Monday, June 7, 2021

What color is fog?

This spring I have been working on eleven paintings for the Louisa Gould Gallery in Vineyard Haven on Martha's Vineyard Island, Massachusetts.

On one piece in particular, I procrastinated. I had a vision of how I wanted the painting to feel but couldn't see the steps. I wanted fog. Usually one would think of fog as whitish gray. That would not work for this painting. I thought sleeping on it would help. It didn't. Giving it another day of rolling around in my head also failed.

 It was time to just dive in and start mixing paint. The reference photos I took had lots in the background: trees, other boats, and a few houses. I needed to ignore all of that.

Starting with a consistent (mostly neutral) color for the background, I painted from the top toward the lower half. As I moved down, I began adding more texture and then more vibrant color. 

In painting water, I work with it until it looks wet to me. Some stray colors add to the believability.

Tranquil    27" X 18"   Oil

This painting (along with 10 other paintings of mine) will be in the Louisa Gould Gallery for the July 1 Opening of the gallery's Icons of Summer Show.


Friday, June 4, 2021

The Spreadsheet

 If you are an artist and your eyes started to glaze over at the title of this blog, The Spreadsheet, I understand.

We usually think of numbers with the word spreadsheet.

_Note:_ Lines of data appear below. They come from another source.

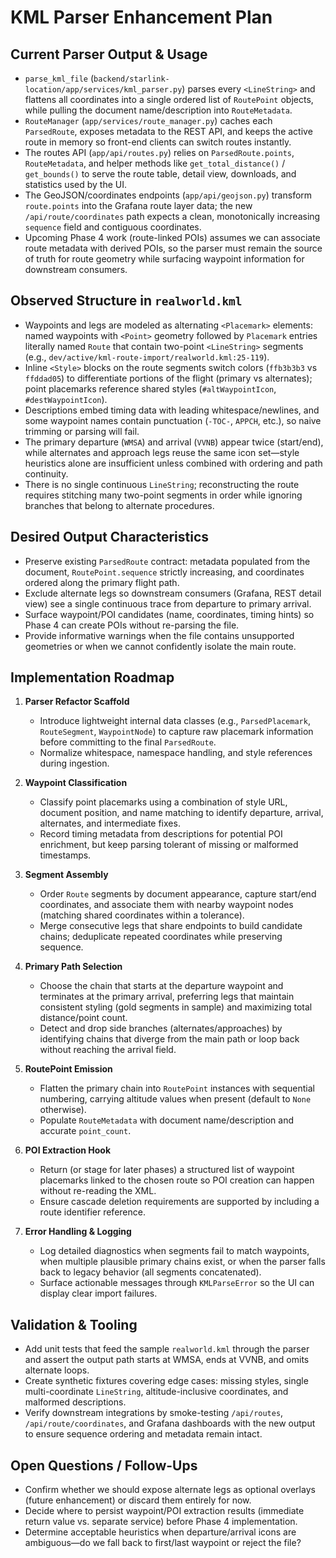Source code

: # KML Parser Enhancement Plan

## Current Parser Output & Usage
- `parse_kml_file` (`backend/starlink-location/app/services/kml_parser.py`) parses every `<LineString>` and flattens all coordinates into a single ordered list of `RoutePoint` objects, while pulling the document name/description into `RouteMetadata`.
- `RouteManager` (`app/services/route_manager.py`) caches each `ParsedRoute`, exposes metadata to the REST API, and keeps the active route in memory so front-end clients can switch routes instantly.
- The routes API (`app/api/routes.py`) relies on `ParsedRoute.points`, `RouteMetadata`, and helper methods like `get_total_distance()` / `get_bounds()` to serve the route table, detail view, downloads, and statistics used by the UI.
- The GeoJSON/coordinates endpoints (`app/api/geojson.py`) transform `route.points` into the Grafana route layer data; the new `/api/route/coordinates` path expects a clean, monotonically increasing `sequence` field and contiguous coordinates.
- Upcoming Phase 4 work (route-linked POIs) assumes we can associate route metadata with derived POIs, so the parser must remain the source of truth for route geometry while surfacing waypoint information for downstream consumers.

## Observed Structure in `realworld.kml`
- Waypoints and legs are modeled as alternating `<Placemark>` elements: named waypoints with `<Point>` geometry followed by `Placemark` entries literally named `Route` that contain two-point `<LineString>` segments (e.g., `dev/active/kml-route-import/realworld.kml:25-119`).
- Inline `<Style>` blocks on the route segments switch colors (`ffb3b3b3` vs `ffddad05`) to differentiate portions of the flight (primary vs alternates); point placemarks reference shared styles (`#altWaypointIcon`, `#destWaypointIcon`).
- Descriptions embed timing data with leading whitespace/newlines, and some waypoint names contain punctuation (`-TOC-`, `APPCH`, etc.), so naive trimming or parsing will fail.
- The primary departure (`WMSA`) and arrival (`VVNB`) appear twice (start/end), while alternates and approach legs reuse the same icon set—style heuristics alone are insufficient unless combined with ordering and path continuity.
- There is no single continuous `LineString`; reconstructing the route requires stitching many two-point segments in order while ignoring branches that belong to alternate procedures.

## Desired Output Characteristics
- Preserve existing `ParsedRoute` contract: metadata populated from the document, `RoutePoint.sequence` strictly increasing, and coordinates ordered along the primary flight path.
- Exclude alternate legs so downstream consumers (Grafana, REST detail view) see a single continuous trace from departure to primary arrival.
- Surface waypoint/POI candidates (name, coordinates, timing hints) so Phase 4 can create POIs without re-parsing the file.
- Provide informative warnings when the file contains unsupported geometries or when we cannot confidently isolate the main route.

## Implementation Roadmap
1. **Parser Refactor Scaffold**
   - Introduce lightweight internal data classes (e.g., `ParsedPlacemark`, `RouteSegment`, `WaypointNode`) to capture raw placemark information before committing to the final `ParsedRoute`.
   - Normalize whitespace, namespace handling, and style references during ingestion.

2. **Waypoint Classification**
   - Classify point placemarks using a combination of style URL, document position, and name matching to identify departure, arrival, alternates, and intermediate fixes.
   - Record timing metadata from descriptions for potential POI enrichment, but keep parsing tolerant of missing or malformed timestamps.

3. **Segment Assembly**
   - Order `Route` segments by document appearance, capture start/end coordinates, and associate them with nearby waypoint nodes (matching shared coordinates within a tolerance).
   - Merge consecutive legs that share endpoints to build candidate chains; deduplicate repeated coordinates while preserving sequence.

4. **Primary Path Selection**
   - Choose the chain that starts at the departure waypoint and terminates at the primary arrival, preferring legs that maintain consistent styling (gold segments in sample) and maximizing total distance/point count.
   - Detect and drop side branches (alternates/approaches) by identifying chains that diverge from the main path or loop back without reaching the arrival field.

5. **RoutePoint Emission**
   - Flatten the primary chain into `RoutePoint` instances with sequential numbering, carrying altitude values when present (default to `None` otherwise).
   - Populate `RouteMetadata` with document name/description and accurate `point_count`.

6. **POI Extraction Hook**
   - Return (or stage for later phases) a structured list of waypoint placemarks linked to the chosen route so POI creation can happen without re-reading the XML.
   - Ensure cascade deletion requirements are supported by including a route identifier reference.

7. **Error Handling & Logging**
   - Log detailed diagnostics when segments fail to match waypoints, when multiple plausible primary chains exist, or when the parser falls back to legacy behavior (all segments concatenated).
   - Surface actionable messages through `KMLParseError` so the UI can display clear import failures.

## Validation & Tooling
- Add unit tests that feed the sample `realworld.kml` through the parser and assert the output path starts at WMSA, ends at VVNB, and omits alternate loops.
- Create synthetic fixtures covering edge cases: missing styles, single multi-coordinate `LineString`, altitude-inclusive coordinates, and malformed descriptions.
- Verify downstream integrations by smoke-testing `/api/routes`, `/api/route/coordinates`, and Grafana dashboards with the new output to ensure sequence ordering and metadata remain intact.

## Open Questions / Follow-Ups
- Confirm whether we should expose alternate legs as optional overlays (future enhancement) or discard them entirely for now.
- Decide where to persist waypoint/POI extraction results (immediate return value vs. separate service) before Phase 4 implementation.
- Determine acceptable heuristics when departure/arrival icons are ambiguous—do we fall back to first/last waypoint or reject the file?
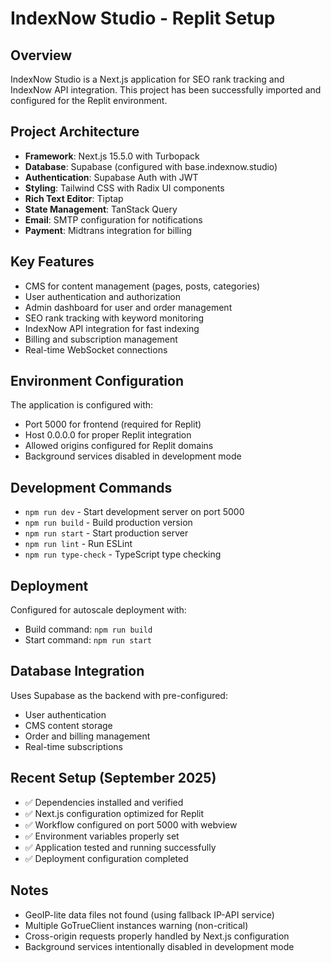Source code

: # IndexNow Studio - Replit Setup

## Overview
IndexNow Studio is a Next.js application for SEO rank tracking and IndexNow API integration. This project has been successfully imported and configured for the Replit environment.

## Project Architecture
- **Framework**: Next.js 15.5.0 with Turbopack
- **Database**: Supabase (configured with base.indexnow.studio)
- **Authentication**: Supabase Auth with JWT
- **Styling**: Tailwind CSS with Radix UI components
- **Rich Text Editor**: Tiptap
- **State Management**: TanStack Query
- **Email**: SMTP configuration for notifications
- **Payment**: Midtrans integration for billing

## Key Features
- CMS for content management (pages, posts, categories)
- User authentication and authorization
- Admin dashboard for user and order management
- SEO rank tracking with keyword monitoring
- IndexNow API integration for fast indexing
- Billing and subscription management
- Real-time WebSocket connections

## Environment Configuration
The application is configured with:
- Port 5000 for frontend (required for Replit)
- Host 0.0.0.0 for proper Replit integration
- Allowed origins configured for Replit domains
- Background services disabled in development mode

## Development Commands
- `npm run dev` - Start development server on port 5000
- `npm run build` - Build production version
- `npm run start` - Start production server
- `npm run lint` - Run ESLint
- `npm run type-check` - TypeScript type checking

## Deployment
Configured for autoscale deployment with:
- Build command: `npm run build`
- Start command: `npm run start`

## Database Integration
Uses Supabase as the backend with pre-configured:
- User authentication
- CMS content storage
- Order and billing management
- Real-time subscriptions

## Recent Setup (September 2025)
- ✅ Dependencies installed and verified
- ✅ Next.js configuration optimized for Replit
- ✅ Workflow configured on port 5000 with webview
- ✅ Environment variables properly set
- ✅ Application tested and running successfully
- ✅ Deployment configuration completed

## Notes
- GeoIP-lite data files not found (using fallback IP-API service)
- Multiple GoTrueClient instances warning (non-critical)
- Cross-origin requests properly handled by Next.js configuration
- Background services intentionally disabled in development mode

Years ago I found keeping track of entry/competition/event deadlines difficult with just various folders and scraps of paper. There was the added complication of figuring out which paintings to enter. When would I hear from this show so I would know if I could enter a certain painting in another show?

That is when I created my Competition Spreadsheet. Of course, being an artist, the spreadsheet had to have colors!

The next step was to figure out the layout, what categories, and in what order.  Rather than get fancy with it, I opted for the basics in this order:

Date Due, Date Results, Name of Application, Submitted Date, Paintings submitted, and two additional info lines. The info might be size limitations, which gallery, whether the painting must be for sale, which painting was accepted, or when the painting needed to arrive.

For colors I use blue for submitted, green for accepted, tan for not accepted, yellow for did not enter, and neon pink for an upcoming deadline. 

For the next year I save the file with a new name, change all the backgrounds back to white and erase the details except the Name of Application entries. As dates become available, they are added and the process begins again. In the past few years I have added a number of shows/events/competitions.

Here is this year's current spreadsheet.


You might ask, why bother? I have a number of reasons.

  1. So I do not miss a deadline
  2. So I do not submit the same painting to two events at the same time
  3. To keep track of what was entered last year
  4. To gain exposure to galleries hosting various shows
  5. To gain exposure in various online formats or magazines
  6. To win cash or prizes 
  7. To sell paintings
  8. To participate in shows
 
For instance, last year for the first time I entered two paintings in the American Academy of Equine Artists. Both were accepted and Range Runners won the Jean Bowman Award. Also last year for the first time I entered the National Oil & Acrylic Painters Society Spring International Online Competition. My painting Ice Bear won Best of Show. I have since joined NOAPS and have been in their 2020 Best of America Show, the 2021 Best of America Small Works Show, and the 2021 Spring International Online Exhibit.

This might seem like a lot of work but setting up this spreadsheet has made the application process so much easier and clearer for me.